Over the past three days, Hussein said at least four such attacks have targeted Iraqi forces as hundreds of Mosul's civilians are fleeing the battles in the Old City's congested streets.
After the explosion today, another group of civilians appeared on the main road, prompting the Iraqi soldiers to immediately draw their weapons. They then yelled to the group of mostly women and children to back away and take another route out.
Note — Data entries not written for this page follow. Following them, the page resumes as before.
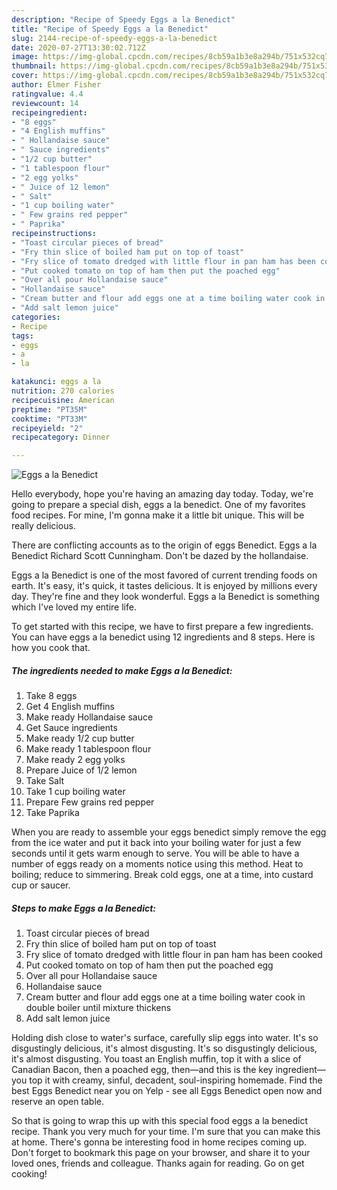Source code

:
```yaml
---
description: "Recipe of Speedy Eggs a la Benedict"
title: "Recipe of Speedy Eggs a la Benedict"
slug: 2144-recipe-of-speedy-eggs-a-la-benedict
date: 2020-07-27T13:30:02.712Z
image: https://img-global.cpcdn.com/recipes/8cb59a1b3e8a294b/751x532cq70/eggs-a-la-benedict-recipe-main-photo.jpg
thumbnail: https://img-global.cpcdn.com/recipes/8cb59a1b3e8a294b/751x532cq70/eggs-a-la-benedict-recipe-main-photo.jpg
cover: https://img-global.cpcdn.com/recipes/8cb59a1b3e8a294b/751x532cq70/eggs-a-la-benedict-recipe-main-photo.jpg
author: Elmer Fisher
ratingvalue: 4.4
reviewcount: 14
recipeingredient:
- "8 eggs"
- "4 English muffins"
- " Hollandaise sauce"
- " Sauce ingredients"
- "1/2 cup butter"
- "1 tablespoon flour"
- "2 egg yolks"
- " Juice of 12 lemon"
- " Salt"
- "1 cup boiling water"
- " Few grains red pepper"
- " Paprika"
recipeinstructions:
- "Toast circular pieces of bread"
- "Fry thin slice of boiled ham put on top of toast"
- "Fry slice of tomato dredged with little flour in pan ham has been cooked"
- "Put cooked tomato on top of ham then put the poached egg"
- "Over all pour Hollandaise sauce"
- "Hollandaise sauce"
- "Cream butter and flour add eggs one at a time boiling water cook in double boiler until mixture thickens"
- "Add salt lemon juice"
categories:
- Recipe
tags:
- eggs
- a
- la

katakunci: eggs a la 
nutrition: 270 calories
recipecuisine: American
preptime: "PT35M"
cooktime: "PT33M"
recipeyield: "2"
recipecategory: Dinner

---
```



![Eggs a la Benedict](https://img-global.cpcdn.com/recipes/8cb59a1b3e8a294b/751x532cq70/eggs-a-la-benedict-recipe-main-photo.jpg)

Hello everybody, hope you're having an amazing day today. Today, we're going to prepare a special dish, eggs a la benedict. One of my favorites food recipes. For mine, I'm gonna make it a little bit unique. This will be really delicious.

There are conflicting accounts as to the origin of eggs Benedict. Eggs a la Benedict Richard Scott Cunningham. Don&#39;t be dazed by the hollandaise.

Eggs a la Benedict is one of the most favored of current trending foods on earth. It's easy, it's quick, it tastes delicious. It is enjoyed by millions every day. They're fine and they look wonderful. Eggs a la Benedict is something which I've loved my entire life.


To get started with this recipe, we have to first prepare a few ingredients. You can have eggs a la benedict using 12 ingredients and 8 steps. Here is how you cook that.

<!--inarticleads1-->

##### The ingredients needed to make Eggs a la Benedict:

1. Take 8 eggs
1. Get 4 English muffins
1. Make ready  Hollandaise sauce
1. Get  Sauce ingredients
1. Make ready 1/2 cup butter
1. Make ready 1 tablespoon flour
1. Make ready 2 egg yolks
1. Prepare  Juice of 1/2 lemon
1. Take  Salt
1. Take 1 cup boiling water
1. Prepare  Few grains red pepper
1. Take  Paprika


When you are ready to assemble your eggs benedict simply remove the egg from the ice water and put it back into your boiling water for just a few seconds until it gets warm enough to serve. You will be able to have a number of eggs ready on a moments notice using this method. Heat to boiling; reduce to simmering. Break cold eggs, one at a time, into custard cup or saucer. 

<!--inarticleads2-->

##### Steps to make Eggs a la Benedict:

1. Toast circular pieces of bread
1. Fry thin slice of boiled ham put on top of toast
1. Fry slice of tomato dredged with little flour in pan ham has been cooked
1. Put cooked tomato on top of ham then put the poached egg
1. Over all pour Hollandaise sauce
1. Hollandaise sauce
1. Cream butter and flour add eggs one at a time boiling water cook in double boiler until mixture thickens
1. Add salt lemon juice


Holding dish close to water&#39;s surface, carefully slip eggs into water. It&#39;s so disgustingly delicious, it&#39;s almost disgusting. It&#39;s so disgustingly delicious, it&#39;s almost disgusting. You toast an English muffin, top it with a slice of Canadian Bacon, then a poached egg, then—and this is the key ingredient—you top it with creamy, sinful, decadent, soul-inspiring homemade. Find the best Eggs Benedict near you on Yelp - see all Eggs Benedict open now and reserve an open table. 

So that is going to wrap this up with this special food eggs a la benedict recipe. Thank you very much for your time. I'm sure that you can make this at home. There's gonna be interesting food in home recipes coming up. Don't forget to bookmark this page on your browser, and share it to your loved ones, friends and colleague. Thanks again for reading. Go on get cooking!
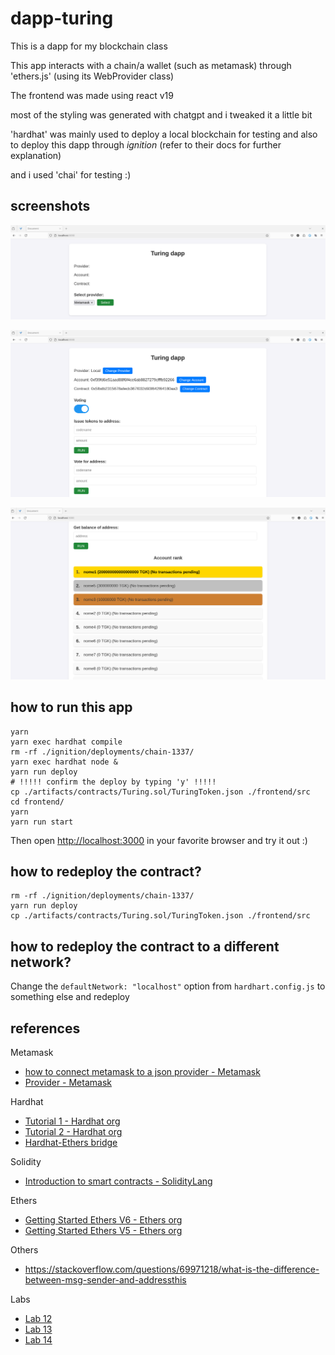 # dapp-turing
This is a dapp for my blockchain class

This app interacts with a chain/a wallet (such as metamask) through
'ethers.js' (using its WebProvider class)

The frontend was made using react v19

most of the styling was generated with chatgpt and i tweaked it a little bit

'hardhat' was mainly used to deploy a local blockchain for testing and also to
deploy this dapp through *ignition* (refer to their docs for further
explanation)

and i used 'chai' for testing :)





## screenshots

![Initial screen](./assets/initial-screen.png)

![Screen once logged](./assets/connected2localhost.png)

![Rank of all accounts connected](./assets/account-rank.png)





## how to run this app
```
yarn
yarn exec hardhat compile
rm -rf ./ignition/deployments/chain-1337/
yarn exec hardhat node &
yarn run deploy
# !!!!! confirm the deploy by typing 'y' !!!!!
cp ./artifacts/contracts/Turing.sol/TuringToken.json ./frontend/src
cd frontend/
yarn
yarn run start
```

Then open <http://localhost:3000> in your favorite browser and try it out :)




## how to redeploy the contract?
```
rm -rf ./ignition/deployments/chain-1337/
yarn run deploy
cp ./artifacts/contracts/Turing.sol/TuringToken.json ./frontend/src
```




## how to redeploy the contract to a different network?
Change the `defaultNetwork: "localhost"` option from `hardhart.config.js` to
something else and redeploy




## references
Metamask
* [how to connect metamask to a json provider - Metamask](https://docs.metamask.io/wallet/how-to/run-devnet/)
* [Provider - Metamask](https://docs.metamask.io/wallet/reference/provider-api/)

Hardhat
* [Tutorial 1 - Hardhat org](https://hardhat.org/tutorial/creating-a-new-hardhat-project)
* [Tutorial 2 - Hardhat org](https://hardhat.org/hardhat-runner/docs/getting-started#overview)
* [Hardhat-Ethers bridge](https://hardhat.org/hardhat-runner/plugins/nomicfoundation-hardhat-ethers)

Solidity
* [Introduction to smart contracts - SolidityLang](https://docs.soliditylang.org/en/v0.8.9/introduction-to-smart-contracts.html)

Ethers
* [Getting Started Ethers V6 - Ethers org](https://docs.ethers.org/v6/getting-started/)
* [Getting Started Ethers V5 - Ethers org](https://docs.ethers.org/v5/getting-started/)

Others
* <https://stackoverflow.com/questions/69971218/what-is-the-difference-between-msg-sender-and-addressthis>

Labs
* [Lab 12](https://jamesbachini.com/solidity-for-beginners/)
* [Lab 13](https://vitto.cc/how-to-create-and-deploy-an-erc20-token-in-20-minutes/)
* [Lab 14](https://pt.w3d.community/fatimalima/como-construir-seu-dapp-usando-a-moderna-ethereum-tech-stack-hardhat-e-ethersjs-20n7)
Iraqi forces launched the operation to retake the Old City in mid-June and after a dawn push last Thursday, they retook the area around the al-Nuri Mosque, which the militants had blown up just a few days earlier.
The 12th century mosque is hugely symbolic it was from a pulpit of this mosque that IS leader Abu Bakr al-Baghdadi proclaimed the IS caliphate in July 2014.
The suicide bombing in Anbar took place at dusk on Sunday, as authorities were accommodating families that had fled from the Islamic State-held town of Qaim, in western Iraq, according to Councilman Taha Abdul-Ghani.
Abdul-Ghani said a police colonel was among the 14 dead, and at least 20 were wounded in the explosion. The death toll could have been higher, Abdul Ghani said, but the colonel had become suspicious about the person in the long robe and walked up to the attacker, embracing him presumably to reduce the number of casualties as he detonated his explosives.